Wikis were supposed to be a solved problem. Collaborative, easy to update, searchable – they seemed like the obvious answer to the question of where organizational knowledge should live. Then came the proliferation of messaging apps, project management tools, and document platforms, each promising a better way to capture and share information. A decade later, most organizations have more places to store knowledge than ever, and finding anything is harder than it’s ever been.

What Went Wrong with Knowledge Management

The failure of most knowledge management initiatives isn’t really about the technology. It’s about the incentives around contributing to it. Documentation is almost always seen as overhead – something you do after the real work is finished, if you have time, which you usually don’t. When knowledge bases go stale, employees stop trusting them. When employees stop trusting them, they stop consulting them. When they stop consulting them, they ask colleagues instead. The colleague answers, the knowledge stays in someone’s head, and the cycle continues.

This pattern plays out across industries and company sizes. The institutional knowledge that should be written down – how decisions get made, why certain processes work the way they do, what to do when a common edge case comes up – remains locked in the minds of the people who have been around long enough to learn it. When those people leave, the knowledge leaves with them.

The organizations now revisiting structured knowledge management aren’t doing so because wikis suddenly became more appealing. They’re doing so because the cost of undocumented knowledge has become impossible to ignore.

Why the Moment Is Different Now

A few things have changed that make this a more tractable problem than it was five years ago.

AI-assisted documentation has lowered the friction around creating and maintaining knowledge artifacts significantly. Meeting recordings get transcribed and summarized. Support interactions surface reusable answers automatically. Drafts get generated from existing materials rather than written from scratch. The overhead of documentation drops when tools can do a meaningful share of the initial work.

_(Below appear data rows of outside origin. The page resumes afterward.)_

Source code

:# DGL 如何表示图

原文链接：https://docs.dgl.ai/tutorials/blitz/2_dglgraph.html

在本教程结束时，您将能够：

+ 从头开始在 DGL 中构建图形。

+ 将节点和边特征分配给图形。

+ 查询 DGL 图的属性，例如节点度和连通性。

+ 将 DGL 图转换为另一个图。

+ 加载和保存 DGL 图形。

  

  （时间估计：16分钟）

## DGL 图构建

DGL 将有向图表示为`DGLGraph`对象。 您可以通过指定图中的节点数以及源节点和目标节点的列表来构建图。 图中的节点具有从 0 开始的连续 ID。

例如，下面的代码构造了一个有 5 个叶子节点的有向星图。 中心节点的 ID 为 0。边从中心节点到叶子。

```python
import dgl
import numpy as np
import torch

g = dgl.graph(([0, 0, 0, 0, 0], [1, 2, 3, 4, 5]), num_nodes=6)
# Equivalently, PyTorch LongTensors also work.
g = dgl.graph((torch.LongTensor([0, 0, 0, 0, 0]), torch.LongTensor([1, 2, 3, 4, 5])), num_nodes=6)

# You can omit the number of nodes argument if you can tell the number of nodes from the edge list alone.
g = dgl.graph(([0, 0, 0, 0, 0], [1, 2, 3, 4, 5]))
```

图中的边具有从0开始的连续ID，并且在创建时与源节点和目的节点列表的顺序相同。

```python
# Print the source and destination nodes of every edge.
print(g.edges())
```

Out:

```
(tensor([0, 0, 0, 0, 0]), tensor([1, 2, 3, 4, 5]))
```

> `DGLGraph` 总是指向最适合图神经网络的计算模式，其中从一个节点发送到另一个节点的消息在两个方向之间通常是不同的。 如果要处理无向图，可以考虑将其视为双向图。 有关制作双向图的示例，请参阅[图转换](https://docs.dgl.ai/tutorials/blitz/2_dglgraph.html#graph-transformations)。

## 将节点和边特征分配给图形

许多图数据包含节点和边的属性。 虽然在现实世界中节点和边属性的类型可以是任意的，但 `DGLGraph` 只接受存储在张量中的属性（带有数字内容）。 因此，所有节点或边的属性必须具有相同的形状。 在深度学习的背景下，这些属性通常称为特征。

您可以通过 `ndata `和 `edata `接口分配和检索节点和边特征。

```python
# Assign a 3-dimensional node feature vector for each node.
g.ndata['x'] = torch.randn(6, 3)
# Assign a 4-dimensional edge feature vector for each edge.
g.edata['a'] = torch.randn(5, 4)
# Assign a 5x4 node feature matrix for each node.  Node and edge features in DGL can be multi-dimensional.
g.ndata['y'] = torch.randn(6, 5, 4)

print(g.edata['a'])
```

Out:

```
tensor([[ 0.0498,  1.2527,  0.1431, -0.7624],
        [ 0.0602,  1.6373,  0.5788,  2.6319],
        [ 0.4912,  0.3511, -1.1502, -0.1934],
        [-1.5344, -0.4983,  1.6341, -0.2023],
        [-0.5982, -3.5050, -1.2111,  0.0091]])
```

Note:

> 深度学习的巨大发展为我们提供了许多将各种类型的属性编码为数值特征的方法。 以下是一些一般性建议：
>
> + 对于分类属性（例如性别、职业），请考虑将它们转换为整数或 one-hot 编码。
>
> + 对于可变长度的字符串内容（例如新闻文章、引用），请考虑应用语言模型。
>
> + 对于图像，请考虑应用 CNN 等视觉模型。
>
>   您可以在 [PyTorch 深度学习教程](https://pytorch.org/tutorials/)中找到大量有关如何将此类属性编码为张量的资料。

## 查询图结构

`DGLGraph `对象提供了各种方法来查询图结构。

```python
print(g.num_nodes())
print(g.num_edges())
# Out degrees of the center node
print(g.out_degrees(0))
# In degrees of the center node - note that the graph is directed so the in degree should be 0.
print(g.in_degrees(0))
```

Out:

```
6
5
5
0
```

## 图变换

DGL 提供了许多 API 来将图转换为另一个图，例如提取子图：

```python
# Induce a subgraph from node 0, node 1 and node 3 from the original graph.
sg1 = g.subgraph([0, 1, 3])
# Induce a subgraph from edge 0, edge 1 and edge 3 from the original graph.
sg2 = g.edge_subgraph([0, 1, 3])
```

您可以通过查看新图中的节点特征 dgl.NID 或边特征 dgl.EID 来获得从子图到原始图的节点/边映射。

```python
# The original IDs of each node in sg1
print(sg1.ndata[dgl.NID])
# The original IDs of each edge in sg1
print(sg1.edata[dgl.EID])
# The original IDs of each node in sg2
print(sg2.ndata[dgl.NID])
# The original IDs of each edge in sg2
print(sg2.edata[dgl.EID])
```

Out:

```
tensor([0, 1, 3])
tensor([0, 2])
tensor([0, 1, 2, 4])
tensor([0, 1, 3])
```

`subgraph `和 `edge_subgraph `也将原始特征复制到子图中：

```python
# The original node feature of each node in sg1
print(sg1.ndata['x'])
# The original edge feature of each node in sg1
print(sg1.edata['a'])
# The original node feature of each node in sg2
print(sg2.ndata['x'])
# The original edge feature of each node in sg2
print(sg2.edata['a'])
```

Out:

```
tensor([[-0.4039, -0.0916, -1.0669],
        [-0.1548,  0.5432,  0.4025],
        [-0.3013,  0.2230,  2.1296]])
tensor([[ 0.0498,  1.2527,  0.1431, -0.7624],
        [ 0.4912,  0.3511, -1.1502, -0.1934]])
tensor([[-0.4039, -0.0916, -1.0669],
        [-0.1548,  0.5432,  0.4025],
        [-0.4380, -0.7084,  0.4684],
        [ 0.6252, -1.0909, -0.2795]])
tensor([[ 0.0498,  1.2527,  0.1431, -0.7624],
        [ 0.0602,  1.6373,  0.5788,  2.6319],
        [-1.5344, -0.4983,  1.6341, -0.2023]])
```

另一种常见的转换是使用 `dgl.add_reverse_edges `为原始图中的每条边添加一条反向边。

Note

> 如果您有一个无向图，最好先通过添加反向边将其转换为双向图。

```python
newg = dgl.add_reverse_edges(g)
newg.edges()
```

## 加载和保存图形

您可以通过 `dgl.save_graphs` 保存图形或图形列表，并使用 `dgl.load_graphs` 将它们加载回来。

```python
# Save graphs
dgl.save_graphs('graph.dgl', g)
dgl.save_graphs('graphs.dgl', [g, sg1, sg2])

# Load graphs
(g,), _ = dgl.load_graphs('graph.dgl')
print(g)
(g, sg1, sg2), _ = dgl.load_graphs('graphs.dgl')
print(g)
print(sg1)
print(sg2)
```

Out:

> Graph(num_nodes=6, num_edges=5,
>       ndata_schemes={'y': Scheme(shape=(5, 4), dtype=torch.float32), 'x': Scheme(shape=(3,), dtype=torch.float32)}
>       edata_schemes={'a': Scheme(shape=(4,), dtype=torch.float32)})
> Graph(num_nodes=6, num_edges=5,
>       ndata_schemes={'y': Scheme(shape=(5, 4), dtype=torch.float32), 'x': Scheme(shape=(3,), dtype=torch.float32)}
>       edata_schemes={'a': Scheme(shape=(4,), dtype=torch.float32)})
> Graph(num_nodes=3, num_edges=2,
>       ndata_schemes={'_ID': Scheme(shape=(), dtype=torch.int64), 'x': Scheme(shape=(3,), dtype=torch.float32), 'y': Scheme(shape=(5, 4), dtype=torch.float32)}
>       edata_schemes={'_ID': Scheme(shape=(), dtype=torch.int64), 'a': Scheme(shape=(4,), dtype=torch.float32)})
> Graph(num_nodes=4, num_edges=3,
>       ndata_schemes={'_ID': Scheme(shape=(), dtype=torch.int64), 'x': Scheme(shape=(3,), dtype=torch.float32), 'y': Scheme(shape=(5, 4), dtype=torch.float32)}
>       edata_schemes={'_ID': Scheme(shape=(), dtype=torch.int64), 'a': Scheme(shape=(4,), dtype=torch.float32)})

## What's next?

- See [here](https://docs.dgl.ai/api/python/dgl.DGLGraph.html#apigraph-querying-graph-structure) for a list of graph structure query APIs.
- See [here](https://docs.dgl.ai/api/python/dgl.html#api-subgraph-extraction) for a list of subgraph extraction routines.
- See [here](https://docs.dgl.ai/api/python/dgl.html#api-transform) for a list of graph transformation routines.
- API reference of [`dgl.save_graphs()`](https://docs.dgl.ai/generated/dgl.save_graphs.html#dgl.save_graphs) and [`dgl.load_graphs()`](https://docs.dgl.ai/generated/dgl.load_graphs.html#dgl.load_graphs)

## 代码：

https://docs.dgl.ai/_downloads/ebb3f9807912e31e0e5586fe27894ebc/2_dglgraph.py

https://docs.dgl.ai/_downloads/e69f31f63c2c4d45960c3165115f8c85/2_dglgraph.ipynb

Search has also improved substantially. Early knowledge bases were only as useful as their navigation structure – if you didn’t know where to look, you wouldn’t find it. Modern knowledge platforms with semantic search and AI-powered retrieval can surface relevant content even when the query doesn’t match the document’s exact language. That changes the value proposition meaningfully, because the information becomes findable without requiring the person who wrote it to also design the perfect taxonomy.

For IT service management teams specifically, the pressure to maintain current, reliable knowledge bases has intensified as self-service expectations have grown. When employees expect to resolve common issues without opening a ticket, the quality of available documentation becomes a direct driver of support efficiency. Teams that have invested in structured, regularly reviewed knowledge bases have seen measurable reductions in ticket volume for issues that could have been self-resolved.

What a Functioning Knowledge Base Actually Requires

The technology is the easier part. The harder part is building a culture and a set of processes that keep knowledge current without making documentation feel like a second job.

The organizations getting this right share a few practices. They designate ownership for specific knowledge domains rather than assuming collective responsibility, which in practice means no responsibility at all. They build documentation into workflows rather than treating it as an afterthought – the process for closing a project includes updating the relevant knowledge base entries, not just archiving the files. And they measure knowledge base health as an operational metric, tracking article age, search success rates, and the percentage of support interactions that reference available documentation.

None of this is glamorous. But it’s the difference between a knowledge base that stays current and one that becomes a graveyard of outdated articles that nobody trusts.

Connecting Knowledge to the Workflows Where It’s Needed

The final piece that’s changed is how knowledge gets surfaced. Static knowledge bases that require employees to navigate to a separate tool, remember to consult it, and find the right article have always had an adoption problem. The more effective model is knowledge that appears within the workflow where it’s needed – a relevant article surfaced in a support ticket interface, a policy summary pulled into an approval request, a troubleshooting guide triggered by a specific error code.

This kind of contextual delivery makes knowledge useful without requiring employees to seek it out. It also generates data about what’s being accessed, what searches fail to return results, and where the gaps are – which turns knowledge management from a static archive into a system that improves over time.

The wiki never stopped being a good idea. It just needed better infrastructure around it to work the way it was always supposed to.